── INFORMATION GIVEN ──
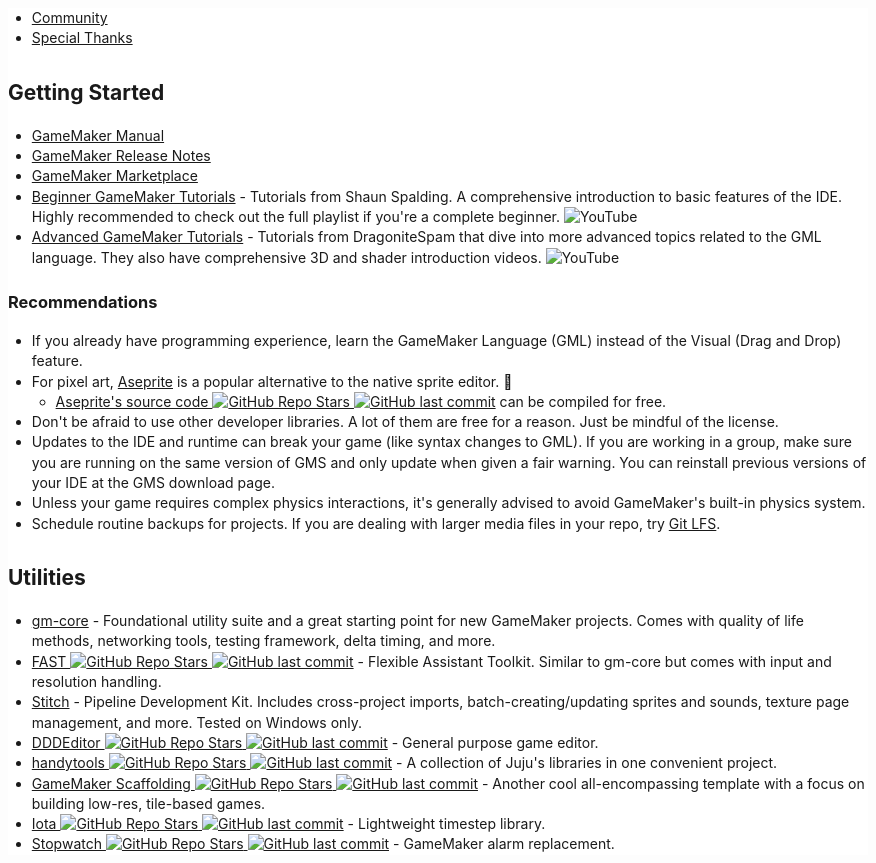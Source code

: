 - [Community](#community)
- [Special Thanks](#special-thanks)

## Getting Started

- [GameMaker Manual](https://manual.gamemaker.io/)
- [GameMaker Release Notes](https://gms.yoyogames.com/ReleaseNotes.html)
- [GameMaker Marketplace](https://marketplace.gamemaker.io/)
- [Beginner GameMaker Tutorials](https://www.youtube.com/watch?v=nBCDzE9MDbk&list=PLPRT_JORnIur4v19PHXCtJ5P05vaokFdP) - Tutorials from Shaun Spalding. A comprehensive introduction to basic features of the IDE. Highly recommended to check out the full playlist if you're a complete beginner. ![YouTube](https://github.com/bytecauldron/awesome-gamemaker/raw/main/icons/youtube.png)
- [Advanced GameMaker Tutorials](https://www.youtube.com/watch?v=n8-MuIuOQFE&list=PL_hT--4HOvrfuDcYrTufdpgwoALAczPR2) - Tutorials from DragoniteSpam that dive into more advanced topics related to the GML language. They also have comprehensive 3D and shader introduction videos. ![YouTube](https://github.com/bytecauldron/awesome-gamemaker/raw/main/icons/youtube.png)

### Recommendations

- If you already have programming experience, learn the GameMaker Language (GML) instead of the Visual (Drag and Drop) feature.
- For pixel art, [Aseprite](https://www.aseprite.org/) is a popular alternative to the native sprite editor. 💸
  - [Aseprite's source code ![GitHub Repo Stars](https://img.shields.io/github/stars/aseprite/aseprite) ![GitHub last commit](https://img.shields.io/github/last-commit/aseprite/aseprite)](https://github.com/aseprite/aseprite) can be compiled for free.
- Don't be afraid to use other developer libraries. A lot of them are free for a reason. Just be mindful of the license.
- Updates to the IDE and runtime can break your game (like syntax changes to GML). If you are working in a group, make sure you are running on the same version of GMS and only update when given a fair warning. You can reinstall previous versions of your IDE at the GMS download page.
- Unless your game requires complex physics interactions, it's generally advised to avoid GameMaker's built-in physics system.
- Schedule routine backups for projects. If you are dealing with larger media files in your repo, try [Git LFS](https://git-lfs.github.com/).

## Utilities

- [gm-core](https://github.com/gm-core) - Foundational utility suite and a great starting point for new GameMaker projects. Comes with quality of life methods, networking tools, testing framework, delta timing, and more.
- [FAST ![GitHub Repo Stars](https://img.shields.io/github/stars/Hyomoto/FAST) ![GitHub last commit](https://img.shields.io/github/last-commit/Hyomoto/FAST)](https://github.com/Hyomoto/FAST) - Flexible Assistant Toolkit. Similar to gm-core but comes with input and resolution handling.
- [Stitch](https://www.npmjs.com/package/@bscotch/stitch) - Pipeline Development Kit. Includes cross-project imports, batch-creating/updating sprites and sounds, texture page management, and more. Tested on Windows only.
- [DDDEditor ![GitHub Repo Stars](https://img.shields.io/github/stars/DragoniteSpam/DDDEditorGMS2) ![GitHub last commit](https://img.shields.io/github/last-commit/DragoniteSpam/DDDEditorGMS2)](https://github.com/DragoniteSpam/DDDEditorGMS2) - General purpose game editor.
- [handytools ![GitHub Repo Stars](https://img.shields.io/github/stars/JujuAdams/handytools) ![GitHub last commit](https://img.shields.io/github/last-commit/JujuAdams/handytools)](https://github.com/JujuAdams/handytools/) - A collection of Juju's libraries in one convenient project.
- [GameMaker Scaffolding ![GitHub Repo Stars](https://img.shields.io/github/stars/babaganosch/GameMakerScaffolding) ![GitHub last commit](https://img.shields.io/github/last-commit/babaganosch/GameMakerScaffolding)](https://github.com/babaganosch/GameMakerScaffolding) - Another cool all-encompassing template with a focus on building low-res, tile-based games.
- [Iota ![GitHub Repo Stars](https://img.shields.io/github/stars/JujuAdams/iota) ![GitHub last commit](https://img.shields.io/github/last-commit/JujuAdams/iota)](https://github.com/JujuAdams/iota) - Lightweight timestep library.
- [Stopwatch ![GitHub Repo Stars](https://img.shields.io/github/stars/Lojemiru/Stopwatch) ![GitHub last commit](https://img.shields.io/github/last-commit/Lojemiru/Stopwatch)](https://github.com/Lojemiru/Stopwatch) - GameMaker alarm replacement.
───
AIM OF THE EXERCISE:
Filter the listing by the string "aseprite"; copy each matching line.

ANSWER:
- For pixel art, [Aseprite](https://www.aseprite.org/) is a popular alternative to the native sprite editor. 💸
  - [Aseprite's source code ![GitHub Repo Stars](https://img.shields.io/github/stars/aseprite/aseprite) ![GitHub last commit](https://img.shields.io/github/last-commit/aseprite/aseprite)](https://github.com/aseprite/aseprite) can be compiled for free.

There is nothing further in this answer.